President of Atlanta University (acting)
- In office 1936–1937
- Preceded by: John Hope
- Succeeded by: Rufus Early Clement

Personal details
- Born: November 12, 1886 Delevan, New York, United States
- Died: April 29, 1973 (aged 86) Pomona, Los Angeles County, California, United States
- Resting place: Delevan Cemetery, Delevan, Cattaraugus County, New York, United States
- Alma mater: Mount Holyoke College
- Occupation: College president, author

= Florence M. Read =

American educational administrator (1886 – 1973)

Florence Matilda Read (November 12, 1886 – April 29, 1973) was an American college president and academic administrator. She was president of Spelman College from 1927 to 1953, and the acting president of Atlanta University (now Clark Atlanta University) from 1936 to 1937. Read also wrote a book about Spelman College history.

== Early life and education ==
Florence Matilda Read was born on November 12, 1886, in the village of Delevan in Cattaraugus County, New York. Read received her B.A. degree from Mount Holyoke College in 1909, and served as alumnae secretary.

== Career ==
In 1911, Read moved to Portland, Oregon where she was secretary to the president of Reed College, a post she held until 1920. During World War I, Read worked at the Council of National Defense in Washington, D.C., and later with the YMCA in France.
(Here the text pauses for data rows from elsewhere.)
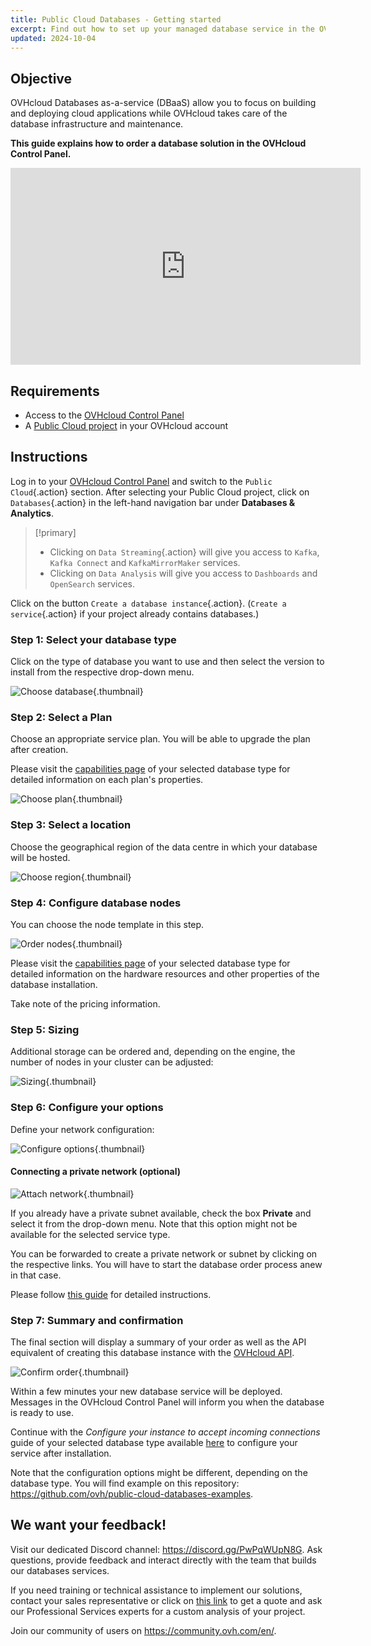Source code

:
 ```yaml
---
title: Public Cloud Databases - Getting started
excerpt: Find out how to set up your managed database service in the OVHcloud Control Panel
updated: 2024-10-04
---
```


## Objective

OVHcloud Databases as-a-service (DBaaS) allow you to focus on building and deploying cloud applications while OVHcloud takes care of the database infrastructure and maintenance.

**This guide explains how to order a database solution in the OVHcloud Control Panel.**

<iframe class="video" width="560" height="315" src="https://www.youtube-nocookie.com/embed/y8Px-NhCRAE?si=cIXix30nL94aFeBi" title="YouTube video player" frameborder="0" allow="accelerometer; autoplay; clipboard-write; encrypted-media; gyroscope; picture-in-picture; web-share" referrerpolicy="strict-origin-when-cross-origin" allowfullscreen></iframe>

## Requirements

- Access to the [OVHcloud Control Panel](https://ca.ovh.com/auth/?action=gotomanager&from=https://www.ovh.com/sg/&ovhSubsidiary=sg)
- A [Public Cloud project](https://www.ovhcloud.com/en-sg/public-cloud/) in your OVHcloud account

## Instructions

Log in to your [OVHcloud Control Panel](https://ca.ovh.com/auth/?action=gotomanager&from=https://www.ovh.com/sg/&ovhSubsidiary=sg) and switch to the `Public Cloud`{.action} section. After selecting your Public Cloud project, click on `Databases`{.action} in the left-hand navigation bar under **Databases & Analytics**.

> [!primary]
>
> - Clicking on `Data Streaming`{.action} will give you access to `Kafka`, `Kafka Connect` and `KafkaMirrorMaker` services.
> - Clicking on `Data Analysis` will give you access to `Dashboards` and `OpenSearch` services.
>

Click on the button `Create a database instance`{.action}. (`Create a service`{.action} if your project already contains databases.)

### Step 1: Select your database type

Click on the type of database you want to use and then select the version to install from the respective drop-down menu.

![Choose database](images/databases_01_order_control_panel-20231208145850.png){.thumbnail}

### Step 2: Select a Plan

Choose an appropriate service plan. You will be able to upgrade the plan after creation.

Please visit the [capabilities page](/products/public-cloud-databases) of your selected database type for detailed information on each plan's properties.

![Choose plan](images/databases_01_order_control_panel-20231208150215.png){.thumbnail}

### Step 3: Select a location

Choose the geographical region of the data centre in which your database will be hosted.

![Choose region](images/databases_01_order_control_panel-20231208150326.png){.thumbnail}

### Step 4: Configure database nodes

You can choose the node template in this step.

![Order nodes](images/databases_01_order_control_panel-20231208150805.png){.thumbnail}

Please visit the [capabilities page](/products/public-cloud-databases) of your selected database type for detailed information on the hardware resources and other properties of the database installation.

Take note of the pricing information.

### Step 5: Sizing

Additional storage can be ordered and, depending on the engine, the number of nodes in your cluster can be adjusted:

![Sizing](images/databases_01_order_control_panel-20230414151211.png){.thumbnail}

### Step 6: Configure your options

Define your network configuration:

![Configure options](images/databases_01_order_control_panel-20230414151536.png){.thumbnail}

#### Connecting a private network (optional)

![Attach network](images/databases_01_order_control_panel-20230414152851.png){.thumbnail}

If you already have a private subnet available, check the box **Private** and select it from the drop-down menu. Note that this option might not be available for the selected service type.

You can be forwarded to create a private network or subnet by clicking on the respective links. You will have to start the database order process anew in that case.

Please follow [this guide](/pages/public_cloud/public_cloud_network_services/getting-started-07-creating-vrack) for detailed instructions.

### Step 7: Summary and confirmation

The final section will display a summary of your order as well as the API equivalent of creating this database instance with the [OVHcloud API](/pages/manage_and_operate/api/first-steps).

![Confirm order](images/databases_01_order_control_panel-20231208153010.png){.thumbnail}

Within a few minutes your new database service will be deployed. Messages in the OVHcloud Control Panel will inform you when the database is ready to use.

Continue with the *Configure your instance to accept incoming connections* guide of your selected database type available [here](/products/public-cloud-databases) to configure your service after installation.

Note that the configuration options might be different, depending on the database type. You will find example on this repository: <https://github.com/ovh/public-cloud-databases-examples>.

## We want your feedback!

Visit our dedicated Discord channel: <https://discord.gg/PwPqWUpN8G>. Ask questions, provide feedback and interact directly with the team that builds our databases services.

If you need training or technical assistance to implement our solutions, contact your sales representative or click on [this link](https://www.ovhcloud.com/en-sg/professional-services/) to get a quote and ask our Professional Services experts for a custom analysis of your project.

Join our community of users on <https://community.ovh.com/en/>.
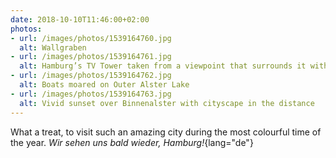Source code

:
 ```yaml
---
date: 2018-10-10T11:46:00+02:00
photos:
- url: /images/photos/1539164760.jpg
  alt: Wallgraben
- url: /images/photos/1539164761.jpg
  alt: Hamburg’s TV Tower taken from a viewpoint that surrounds it with red leaves
- url: /images/photos/1539164762.jpg
  alt: Boats moared on Outer Alster Lake
- url: /images/photos/1539164763.jpg
  alt: Vivid sunset over Binnenalster with cityscape in the distance
---
```

What a treat, to visit such an amazing city during the most colourful time of the year. *Wir sehen uns bald wieder, Hamburg!*{lang="de"}

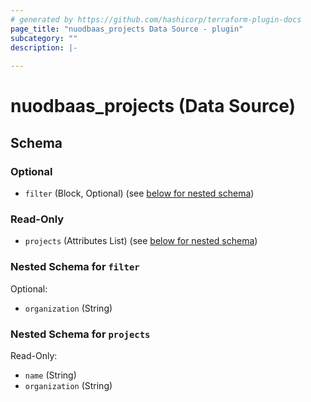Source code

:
 ```yaml
---
# generated by https://github.com/hashicorp/terraform-plugin-docs
page_title: "nuodbaas_projects Data Source - plugin"
subcategory: ""
description: |-
  
---
```


# nuodbaas_projects (Data Source)





<!-- schema generated by tfplugindocs -->
## Schema

### Optional

- `filter` (Block, Optional) (see [below for nested schema](#nestedblock--filter))

### Read-Only

- `projects` (Attributes List) (see [below for nested schema](#nestedatt--projects))

<a id="nestedblock--filter"></a>
### Nested Schema for `filter`

Optional:

- `organization` (String)


<a id="nestedatt--projects"></a>
### Nested Schema for `projects`

Read-Only:

- `name` (String)
- `organization` (String)

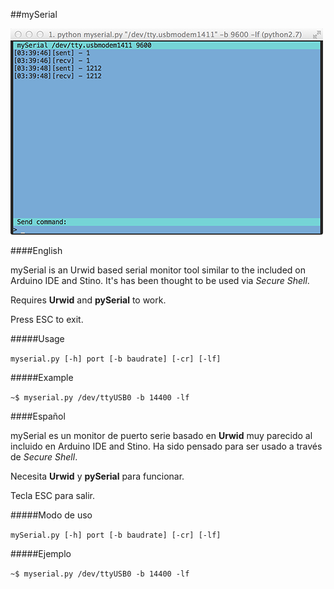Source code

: ##mySerial

![captura.png](https://raw.githubusercontent.com/jorgegarciadev/mySerial/master/captura.png)

####English

mySerial is an Urwid based serial monitor tool similar to the included on Arduino IDE and Stino. It's has been thought to be used via *Secure Shell*.

Requires **Urwid** and **pySerial** to work.

Press ESC to exit.

#####Usage

```myserial.py [-h] port [-b baudrate] [-cr] [-lf]```

#####Example

```~$ myserial.py /dev/ttyUSB0 -b 14400 -lf```


####Español

mySerial es un monitor de puerto serie basado en **Urwid** muy parecido al incluido en Arduino IDE and Stino. Ha sido pensado para ser usado a través de *Secure Shell*.

Necesita **Urwid** y **pySerial** para funcionar.

Tecla ESC para salir.

#####Modo de uso

```mySerial.py [-h] port [-b baudrate] [-cr] [-lf]```

#####Ejemplo

```~$ myserial.py /dev/ttyUSB0 -b 14400 -lf```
From 1920 to 1927, Read served as executive secretary of the International Health Division of the Rockefeller Foundation.

=== Spelman College ===
In 1927, Read was named President of Spelman College a historically black college for women in Atlanta. During her time as president, enrollment almost doubled and the college's reputation in the liberal arts was enhanced. On April 11, 1929, which was also Spelman's 48th celebration of Founder's Day, Read was a co-signer of the Agreement of Affiliation between Spelman College, Morehouse College and Atlanta University. That agreement was signed in President Read's office, and the signees breakfasted together afterward.

While she was president at Spelman, she also became superintendent of Atlanta University and helped make arrangements to incorporate women students at Atlanta University into the Spelman student body and college community.

=== Later years ===
Read was elected Spelman's President Emeritus when she retired in 1953. In 1955, she researched what would later become her history of Spelman College while living in South Hadley, Massachusetts.

Read died on April 29, 1973, in Pomona, California.

== Honors and awards ==
- Read was awarded an honorary degree by Oberlin College in 1939.
- In 1961 Reed College awarded her an honorary degree.
- In 1962, Mount Holyoke College bestowed on her the Alumnae Medal of Honor.